Quasiparticles underlie behaviour such as light-emission in semiconductors; a better understanding of their behaviour could lead to a new generation of light sources. Credit: Odile Noel/Lebrecht Music & Arts

Smashing things together at high energies is a productive way for physicists to learn about the Universe — as the Large Hadron Collider (LHC) has shown.

Now, physicists in Germany and the United States have described a way to smash things together inside a semiconductor crystal. But rather than protons or electrons, the researchers instead collide short-lived entities known as quasiparticles. The experiments should reveal more about the properties and interactions of quasiparticles, some of which are fundamental to basic processes in physics — such as light-emission and superconductivity — but remain poorly-understood.

Quasiparticles are a way of modelling the cluster of interactions between many particles inside a solid material. An electron quasiparticle, for example, represents the combination of an electron moving in a material and the movements that it triggers in nearby atomic nuclei and electrons as it travels. Mathematically, this behaviour can be modelled as if all these motions represented a single, isolated particle travelling through empty space, with a defined mass, charge and energy.

It is intuitive for physicists to think in terms of quasiparticles, in the same way that it makes sense to follow a moving bubble in water, rather than trying to chart every molecule that surrounds it, says Mackillo Kira, a physicist at the University of Marburg in Germany and co-author of a report on the quasiparticle collider, published in Nature1.

Quasiparticle collider

The principle behind the collider is the same as at the LHC — smash things together at a predetermined moment, then learn about their structure and interactions by studying the collision debris. But the set-up is very different. At the LHC, protons are isolated inside a 27-kilometre vacuum tube, and collided at nearly the speed of light. Kira’s collisions take place within a tiny chunk of semiconductor and happen with one-quadrillionth (one-millionth of one-billionth) of the energy of those at the LHC.

Kira and his team use precisely timed terahertz pulses to collide electron quasiparticles with positively charged quasiparticles known as holes — the vacancies left when electrons are freed from atoms.

The team first shines an ultrashort laser pulse, lasting just 100 femtoseconds (10−15 seconds), onto a 60-nanometre-thick slab of the semiconductor tungsten diselenide. In the same way that light creates a current in a solar cell, the laser sets electrons free from atoms to move around the semiconductor, leaving positively charged holes behind. In this material, the electrons and holes don’t drift apart freely: they are bound by their electric attraction in a pair known as an exciton, another kind of quasiparticle.

The researchers then apply a strong, oscillating electromagnetic field that pulls the excitons apart, accelerating the electron and hole quasiparticles in opposite directions. Finally, it sends the quasiparticles smashing back into each other in a controlled collision. When pairs of oppositely charged quasiparticles meet, they annihilate and produce photons — particles of light — that the team maps.

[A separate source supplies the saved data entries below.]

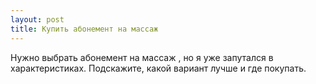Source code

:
 ```yaml
---
layout: post 
title: Купить абонемент на массаж 
--- 
```

Нужно выбрать абонемент на массаж , но я уже запутался в характеристиках. Подскажите, какой вариант лучше и где покупать.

Wang Yao, a physicist at the University of Hong Kong, says that the collisions reveal important information, such as the internal structure of the parent exciton, and how strongly electrons and holes bind together. That might help physicists to design new types of efficient light-emitting devices and solar cells.

Applied to other kinds of quasiparticles, the technique might help to elucidate mysterious phenomena within materials, such as high-temperature superconductivity, says Kira. It should be possible, for instance, to collide exotic quasiparticles such as Bogoliubov quasiparticles, which are broken halves of Cooper pairs, the weakly bound electrons responsible for superconductivity , or dropletons, a liquid-like cluster of three or more electron–hole pairs. “We are convinced that our new collider is quite broadly applicable to many quasiparticles in many different solids,” he says.